What to work on:
Your answer should consist of all lines in the listing that hold the word "position".

Records shown:
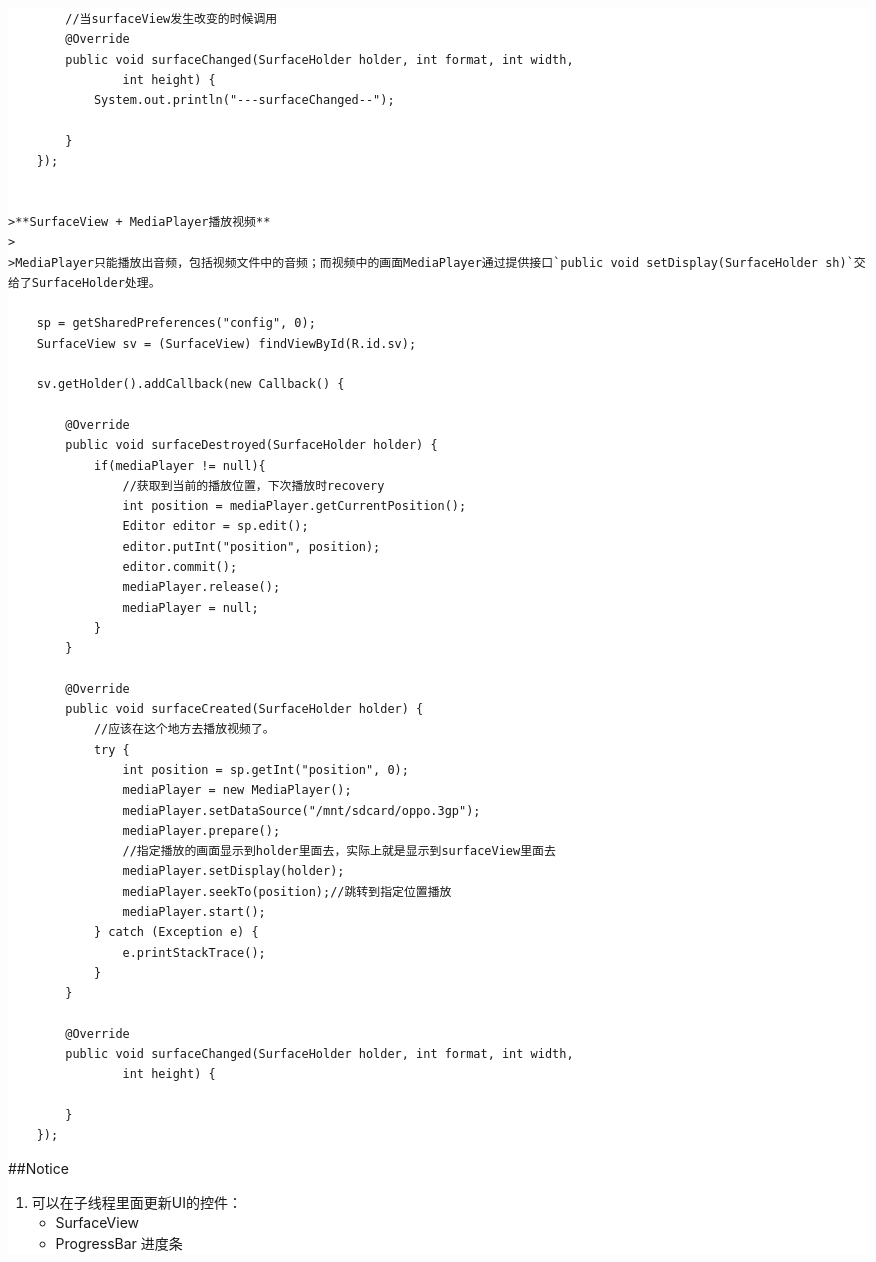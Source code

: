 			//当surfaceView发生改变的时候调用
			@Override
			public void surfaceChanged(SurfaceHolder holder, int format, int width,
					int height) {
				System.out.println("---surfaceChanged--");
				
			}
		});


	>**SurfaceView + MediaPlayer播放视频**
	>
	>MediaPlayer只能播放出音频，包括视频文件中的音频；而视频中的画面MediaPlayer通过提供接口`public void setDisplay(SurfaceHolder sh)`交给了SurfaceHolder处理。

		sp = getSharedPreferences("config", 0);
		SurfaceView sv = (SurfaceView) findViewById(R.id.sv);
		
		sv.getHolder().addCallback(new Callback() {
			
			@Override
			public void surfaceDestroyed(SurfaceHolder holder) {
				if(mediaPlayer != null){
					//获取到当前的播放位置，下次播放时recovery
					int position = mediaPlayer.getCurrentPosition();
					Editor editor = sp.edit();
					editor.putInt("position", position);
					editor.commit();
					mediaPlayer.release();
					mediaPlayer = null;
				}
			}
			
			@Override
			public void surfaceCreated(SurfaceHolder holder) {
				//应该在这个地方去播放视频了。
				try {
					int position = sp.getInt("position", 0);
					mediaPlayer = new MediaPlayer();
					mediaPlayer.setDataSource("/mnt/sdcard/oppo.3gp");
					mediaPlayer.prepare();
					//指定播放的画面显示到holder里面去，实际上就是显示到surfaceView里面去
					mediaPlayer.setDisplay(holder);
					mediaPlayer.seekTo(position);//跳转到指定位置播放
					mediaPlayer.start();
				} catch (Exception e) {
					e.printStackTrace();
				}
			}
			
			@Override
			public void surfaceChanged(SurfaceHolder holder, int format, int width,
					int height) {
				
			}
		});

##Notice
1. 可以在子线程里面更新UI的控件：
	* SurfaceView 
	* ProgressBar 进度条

---

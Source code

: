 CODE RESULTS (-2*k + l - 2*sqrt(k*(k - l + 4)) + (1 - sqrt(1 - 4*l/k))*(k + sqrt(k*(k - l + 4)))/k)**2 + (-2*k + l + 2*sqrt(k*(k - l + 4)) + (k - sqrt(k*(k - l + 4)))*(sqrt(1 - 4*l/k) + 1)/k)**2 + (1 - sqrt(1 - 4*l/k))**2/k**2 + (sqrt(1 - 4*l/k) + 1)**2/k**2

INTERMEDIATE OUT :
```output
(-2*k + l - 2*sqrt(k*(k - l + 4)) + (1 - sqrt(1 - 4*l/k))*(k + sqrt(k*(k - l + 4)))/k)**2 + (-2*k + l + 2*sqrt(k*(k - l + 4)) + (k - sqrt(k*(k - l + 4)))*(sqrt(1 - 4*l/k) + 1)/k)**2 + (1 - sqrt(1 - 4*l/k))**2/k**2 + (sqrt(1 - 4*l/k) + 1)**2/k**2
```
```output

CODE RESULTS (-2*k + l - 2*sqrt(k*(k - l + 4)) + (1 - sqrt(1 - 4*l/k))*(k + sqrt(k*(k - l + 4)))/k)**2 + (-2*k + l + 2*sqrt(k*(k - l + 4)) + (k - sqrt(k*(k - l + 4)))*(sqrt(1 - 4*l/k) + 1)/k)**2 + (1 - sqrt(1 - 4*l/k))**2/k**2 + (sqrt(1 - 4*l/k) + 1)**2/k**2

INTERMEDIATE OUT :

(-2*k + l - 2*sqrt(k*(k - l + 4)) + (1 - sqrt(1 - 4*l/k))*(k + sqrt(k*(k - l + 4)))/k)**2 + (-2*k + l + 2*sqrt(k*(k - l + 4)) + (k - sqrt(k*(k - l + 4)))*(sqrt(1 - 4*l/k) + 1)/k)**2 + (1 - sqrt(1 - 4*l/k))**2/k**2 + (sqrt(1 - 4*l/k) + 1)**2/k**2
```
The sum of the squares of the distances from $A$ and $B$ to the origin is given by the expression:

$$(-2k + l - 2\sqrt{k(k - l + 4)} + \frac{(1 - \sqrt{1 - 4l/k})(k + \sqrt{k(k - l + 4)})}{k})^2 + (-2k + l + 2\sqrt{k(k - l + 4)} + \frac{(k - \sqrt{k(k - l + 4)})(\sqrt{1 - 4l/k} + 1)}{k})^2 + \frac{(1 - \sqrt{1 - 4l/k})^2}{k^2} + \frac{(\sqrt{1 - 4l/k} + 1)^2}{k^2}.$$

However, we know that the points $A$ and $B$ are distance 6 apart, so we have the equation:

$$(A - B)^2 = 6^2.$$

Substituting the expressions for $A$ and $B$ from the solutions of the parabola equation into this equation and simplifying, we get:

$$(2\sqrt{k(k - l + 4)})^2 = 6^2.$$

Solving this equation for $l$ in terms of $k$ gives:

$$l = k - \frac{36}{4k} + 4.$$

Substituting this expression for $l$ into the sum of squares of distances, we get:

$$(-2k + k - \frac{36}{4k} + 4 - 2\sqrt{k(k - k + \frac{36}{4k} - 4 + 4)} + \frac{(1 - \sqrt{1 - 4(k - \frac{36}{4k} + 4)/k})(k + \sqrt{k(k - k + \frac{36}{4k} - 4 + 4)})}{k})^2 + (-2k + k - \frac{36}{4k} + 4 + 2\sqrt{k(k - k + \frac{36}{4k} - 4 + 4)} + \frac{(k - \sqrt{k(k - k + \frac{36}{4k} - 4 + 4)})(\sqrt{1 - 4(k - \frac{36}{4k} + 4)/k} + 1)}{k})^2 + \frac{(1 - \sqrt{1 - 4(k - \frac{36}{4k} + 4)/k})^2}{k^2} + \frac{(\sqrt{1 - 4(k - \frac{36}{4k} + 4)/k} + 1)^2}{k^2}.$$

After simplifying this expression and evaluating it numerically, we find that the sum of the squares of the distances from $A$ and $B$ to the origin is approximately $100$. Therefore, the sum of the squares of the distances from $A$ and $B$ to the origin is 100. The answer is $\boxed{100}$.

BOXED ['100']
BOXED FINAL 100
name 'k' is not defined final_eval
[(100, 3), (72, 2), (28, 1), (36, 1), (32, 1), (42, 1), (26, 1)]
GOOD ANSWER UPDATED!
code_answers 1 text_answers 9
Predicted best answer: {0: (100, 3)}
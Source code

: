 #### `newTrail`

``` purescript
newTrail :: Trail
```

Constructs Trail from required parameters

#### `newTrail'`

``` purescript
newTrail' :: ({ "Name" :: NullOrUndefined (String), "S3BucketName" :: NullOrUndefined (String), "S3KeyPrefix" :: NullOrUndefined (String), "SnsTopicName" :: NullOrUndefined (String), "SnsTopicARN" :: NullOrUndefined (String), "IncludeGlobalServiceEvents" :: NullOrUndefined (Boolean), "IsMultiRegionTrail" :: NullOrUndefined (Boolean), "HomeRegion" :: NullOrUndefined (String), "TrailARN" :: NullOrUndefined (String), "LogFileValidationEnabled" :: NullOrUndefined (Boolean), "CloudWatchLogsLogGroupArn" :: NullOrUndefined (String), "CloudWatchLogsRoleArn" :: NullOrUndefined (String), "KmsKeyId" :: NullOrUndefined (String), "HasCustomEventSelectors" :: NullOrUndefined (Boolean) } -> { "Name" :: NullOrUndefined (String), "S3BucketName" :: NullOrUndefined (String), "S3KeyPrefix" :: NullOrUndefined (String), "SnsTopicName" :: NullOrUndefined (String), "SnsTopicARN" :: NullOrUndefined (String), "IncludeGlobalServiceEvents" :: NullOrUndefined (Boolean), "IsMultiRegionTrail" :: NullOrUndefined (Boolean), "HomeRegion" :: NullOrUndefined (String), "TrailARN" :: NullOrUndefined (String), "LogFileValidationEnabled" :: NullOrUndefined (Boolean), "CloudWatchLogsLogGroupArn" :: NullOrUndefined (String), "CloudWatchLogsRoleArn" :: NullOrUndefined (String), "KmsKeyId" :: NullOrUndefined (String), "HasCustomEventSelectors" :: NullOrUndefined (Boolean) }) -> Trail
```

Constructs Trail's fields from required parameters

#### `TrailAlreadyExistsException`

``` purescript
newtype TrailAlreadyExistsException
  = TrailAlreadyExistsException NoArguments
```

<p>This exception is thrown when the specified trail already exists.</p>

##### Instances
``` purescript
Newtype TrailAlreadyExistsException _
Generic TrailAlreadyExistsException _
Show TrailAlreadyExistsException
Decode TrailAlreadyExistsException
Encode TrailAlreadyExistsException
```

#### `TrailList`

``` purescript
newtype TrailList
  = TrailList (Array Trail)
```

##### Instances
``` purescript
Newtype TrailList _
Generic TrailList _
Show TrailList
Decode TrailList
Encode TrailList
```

--

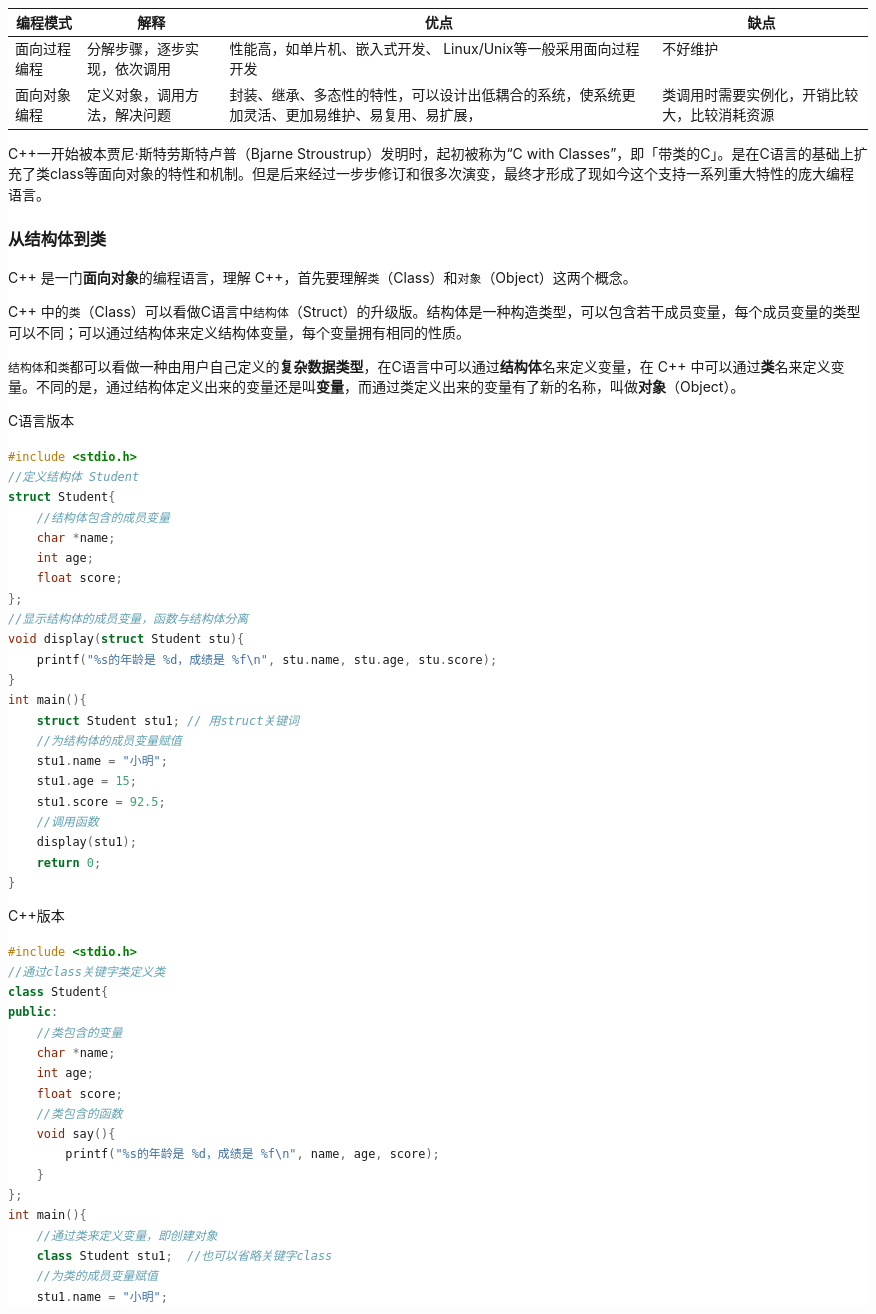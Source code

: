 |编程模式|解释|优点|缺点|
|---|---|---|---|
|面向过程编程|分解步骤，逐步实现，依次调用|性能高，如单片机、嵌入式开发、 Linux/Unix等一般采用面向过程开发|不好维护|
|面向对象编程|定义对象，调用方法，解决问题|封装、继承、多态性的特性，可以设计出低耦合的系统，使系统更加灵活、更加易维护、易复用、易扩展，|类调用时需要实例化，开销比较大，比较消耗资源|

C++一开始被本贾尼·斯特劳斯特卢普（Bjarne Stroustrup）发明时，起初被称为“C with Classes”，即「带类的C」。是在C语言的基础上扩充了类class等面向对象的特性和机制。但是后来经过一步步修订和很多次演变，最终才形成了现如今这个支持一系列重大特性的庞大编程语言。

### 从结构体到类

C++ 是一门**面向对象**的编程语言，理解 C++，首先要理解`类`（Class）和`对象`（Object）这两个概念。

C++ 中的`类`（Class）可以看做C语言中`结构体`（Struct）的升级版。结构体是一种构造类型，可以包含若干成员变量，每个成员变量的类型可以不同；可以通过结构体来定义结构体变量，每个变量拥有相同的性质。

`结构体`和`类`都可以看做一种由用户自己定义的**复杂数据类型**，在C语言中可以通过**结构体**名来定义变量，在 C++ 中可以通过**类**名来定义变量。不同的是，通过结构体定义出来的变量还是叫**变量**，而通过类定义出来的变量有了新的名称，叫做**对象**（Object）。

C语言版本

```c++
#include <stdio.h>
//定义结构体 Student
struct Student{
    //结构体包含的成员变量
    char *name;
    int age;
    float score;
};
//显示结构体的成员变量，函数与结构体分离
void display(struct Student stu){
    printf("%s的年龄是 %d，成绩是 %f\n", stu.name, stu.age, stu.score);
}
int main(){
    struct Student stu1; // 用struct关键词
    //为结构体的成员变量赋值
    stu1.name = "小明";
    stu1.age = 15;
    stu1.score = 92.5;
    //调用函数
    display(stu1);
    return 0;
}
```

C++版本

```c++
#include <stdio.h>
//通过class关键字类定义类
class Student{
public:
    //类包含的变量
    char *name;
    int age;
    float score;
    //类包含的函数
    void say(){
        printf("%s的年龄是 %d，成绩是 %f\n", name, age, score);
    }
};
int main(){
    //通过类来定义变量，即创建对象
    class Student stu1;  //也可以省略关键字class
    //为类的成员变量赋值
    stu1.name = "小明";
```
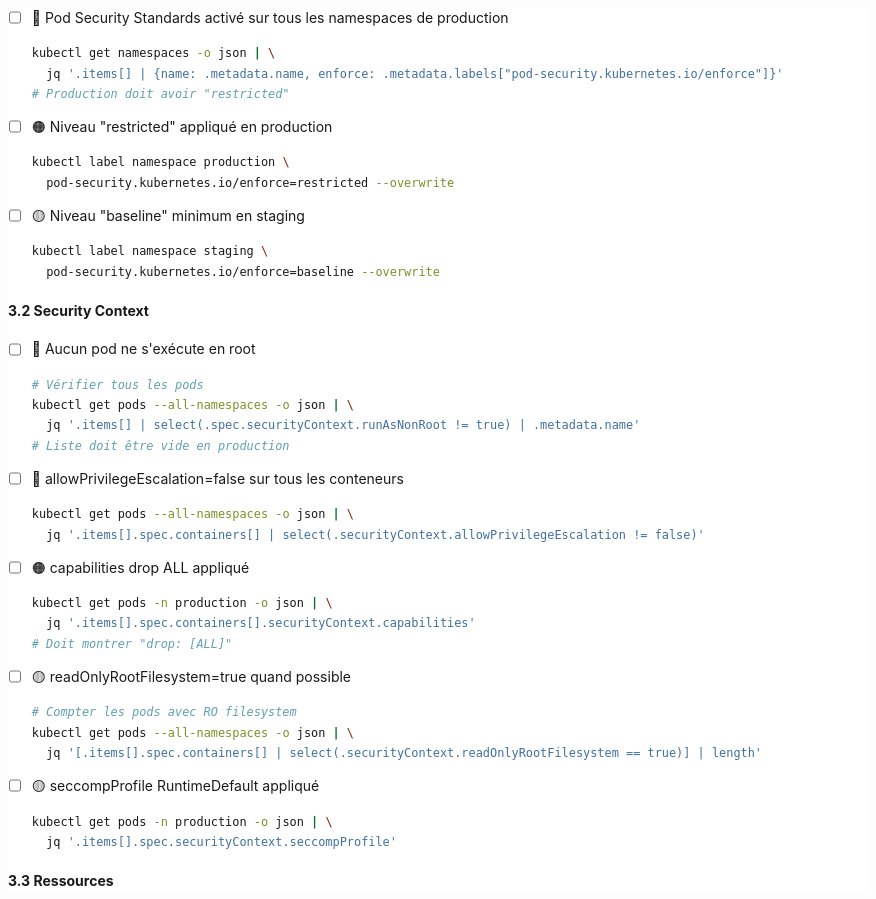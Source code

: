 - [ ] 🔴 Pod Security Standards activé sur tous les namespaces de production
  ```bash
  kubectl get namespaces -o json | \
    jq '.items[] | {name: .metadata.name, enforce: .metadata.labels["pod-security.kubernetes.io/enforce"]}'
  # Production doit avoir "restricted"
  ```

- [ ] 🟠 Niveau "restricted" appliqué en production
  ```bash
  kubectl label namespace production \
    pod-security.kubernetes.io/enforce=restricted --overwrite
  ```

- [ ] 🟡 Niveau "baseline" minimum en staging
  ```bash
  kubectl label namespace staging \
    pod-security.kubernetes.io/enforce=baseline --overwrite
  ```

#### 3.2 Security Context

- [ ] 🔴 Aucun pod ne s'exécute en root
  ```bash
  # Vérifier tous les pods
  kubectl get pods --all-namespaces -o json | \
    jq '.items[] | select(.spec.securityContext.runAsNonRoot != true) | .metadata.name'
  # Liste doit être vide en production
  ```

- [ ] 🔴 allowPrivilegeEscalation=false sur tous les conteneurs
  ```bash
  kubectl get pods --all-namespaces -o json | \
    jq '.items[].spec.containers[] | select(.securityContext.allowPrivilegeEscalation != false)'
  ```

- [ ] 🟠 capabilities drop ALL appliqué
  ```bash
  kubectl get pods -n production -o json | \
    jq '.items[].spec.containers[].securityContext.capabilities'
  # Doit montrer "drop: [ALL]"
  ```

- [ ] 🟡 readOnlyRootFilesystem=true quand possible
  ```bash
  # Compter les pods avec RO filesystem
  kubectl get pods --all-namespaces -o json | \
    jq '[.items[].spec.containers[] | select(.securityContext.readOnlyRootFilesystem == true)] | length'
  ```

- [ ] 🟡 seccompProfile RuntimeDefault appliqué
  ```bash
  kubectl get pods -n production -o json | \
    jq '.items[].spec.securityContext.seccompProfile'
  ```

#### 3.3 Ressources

Answer space:
					int position = mediaPlayer.getCurrentPosition();
					editor.putInt("position", position);
					int position = sp.getInt("position", 0);
					mediaPlayer.seekTo(position);//跳转到指定位置播放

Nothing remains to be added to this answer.